PROBLEM:
Starting at the line with "## Copyright", retype each line exactly up to and including the final line of the records below.

-- INFORMATION follows --

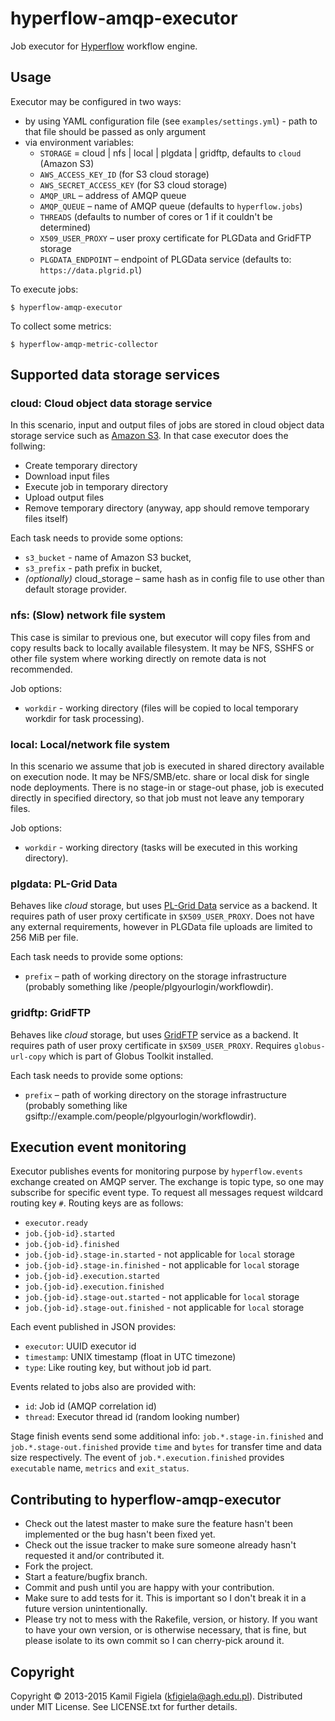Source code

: # hyperflow-amqp-executor

Job executor for [Hyperflow](http://github.com/dice-cyfronet/hyperflow) workflow engine.

## Usage

Executor may be configured in two ways:

 * by using YAML configuration file (see `examples/settings.yml`) - path to that file should be passed as only argument
 * via environment variables:
   * `STORAGE` = cloud | nfs | local | plgdata | gridftp, defaults to `cloud` (Amazon S3)
   * `AWS_ACCESS_KEY_ID` (for S3 cloud storage)
   * `AWS_SECRET_ACCESS_KEY` (for S3 cloud storage)
   * `AMQP_URL` – address of AMQP queue
   * `AMQP_QUEUE` – name of AMQP queue (defaults to `hyperflow.jobs`)
   * `THREADS` (defaults to number of cores or 1 if it couldn't be determined)
   * `X509_USER_PROXY` – user proxy certificate for PLGData and GridFTP storage
   * `PLGDATA_ENDPOINT` – endpoint of PLGData service (defaults to: `https://data.plgrid.pl`)

To execute jobs:
  
`$ hyperflow-amqp-executor`

To collect some metrics:
  
`$ hyperflow-amqp-metric-collector`

## Supported data storage services

### cloud: Cloud object data storage service

In this scenario, input and output files of jobs are stored in cloud object data storage service such as [Amazon S3](http://aws.amazon.com/s3/). In that case executor does the follwing:

* Create temporary directory
* Download input files
* Execute job in temporary directory
* Upload output files
* Remove temporary directory (anyway, app should remove temporary files itself)

Each task needs to provide some options:

* `s3_bucket` - name of Amazon S3 bucket,
* `s3_prefix` - path prefix in bucket,
* *(optionally)* cloud_storage – same hash as in config file to use other than default storage provider.

### nfs: (Slow) network file system

This case is similar to previous one, but executor will copy files from and copy results back to locally available filesystem. It may be NFS, SSHFS or other file system where working directly on remote data is not recommended.

Job options:

* `workdir` - working directory (files will be copied to local temporary workdir for task processing).

### local: Local/network file system

In this scenario we assume that job is executed in shared directory available on execution node. It may be NFS/SMB/etc. share or local disk for single node deployments. There is no stage-in or stage-out phase, job is executed directly in specified directory, so that job must not leave any temporary files.

Job options:

* `workdir` - working directory (tasks will be executed in this working directory).

### plgdata: PL-Grid Data

Behaves like *cloud* storage, but uses [PL-Grid Data](https://data.plgrid.pl) service as a backend. It requires path of user proxy certificate in `$X509_USER_PROXY`. Does not have any external requirements, however in PLGData file uploads are limited to 256 MiB per file.

Each task needs to provide some options:

* `prefix` – path of working directory on the storage infrastructure (probably something like /people/plgyourlogin/workflowdir).

### gridftp: GridFTP

Behaves like *cloud* storage, but uses [GridFTP](https://www.globus.org/toolkit/docs/latest-stable/gridftp/) service as a backend. It requires path of user proxy certificate in `$X509_USER_PROXY`. Requires `globus-url-copy` which is part of Globus Toolkit installed.

Each task needs to provide some options:

* `prefix` – path of working directory on the storage infrastructure (probably something like gsiftp://example.com/people/plgyourlogin/workflowdir).

## Execution event monitoring

Executor publishes events for monitoring purpose by `hyperflow.events` exchange created on AMQP server. The exchange is topic type, so one may subscribe for specific event type. To request all messages request wildcard routing key `#`. Routing keys are as follows:

* `executor.ready`
* `job.{job-id}.started`
* `job.{job-id}.finished`
* `job.{job-id}.stage-in.started` - not applicable for `local` storage
* `job.{job-id}.stage-in.finished` - not applicable for `local` storage
* `job.{job-id}.execution.started`
* `job.{job-id}.execution.finished`
* `job.{job-id}.stage-out.started` - not applicable for `local` storage
* `job.{job-id}.stage-out.finished` - not applicable for `local` storage

Each event published in JSON provides:

* `executor`: UUID executor id 
* `timestamp`: UNIX timestamp (float in UTC timezone)
* `type`: Like routing key, but without job id part.

Events related to jobs also are provided with:

* `id`: Job id (AMQP correlation id)
* `thread`: Executor thread id (random looking number)

Stage finish events send some additional info: `job.*.stage-in.finished` and `job.*.stage-out.finished` provide `time` and `bytes` for transfer time and data size respectively. The event of `job.*.execution.finished` provides `executable` name, `metrics` and `exit_status`.


## Contributing to hyperflow-amqp-executor
 
* Check out the latest master to make sure the feature hasn't been implemented or the bug hasn't been fixed yet.
* Check out the issue tracker to make sure someone already hasn't requested it and/or contributed it.
* Fork the project.
* Start a feature/bugfix branch.
* Commit and push until you are happy with your contribution.
* Make sure to add tests for it. This is important so I don't break it in a future version unintentionally.
* Please try not to mess with the Rakefile, version, or history. If you want to have your own version, or is otherwise necessary, that is fine, but please isolate to its own commit so I can cherry-pick around it.

## Copyright

Copyright © 2013-2015 Kamil Figiela (kfigiela@agh.edu.pl). Distributed under MIT License. See LICENSE.txt for further details.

-- INFORMATION concluded --

REPLY:
## Copyright

Copyright © 2013-2015 Kamil Figiela (kfigiela@agh.edu.pl). Distributed under MIT License. See LICENSE.txt for further details.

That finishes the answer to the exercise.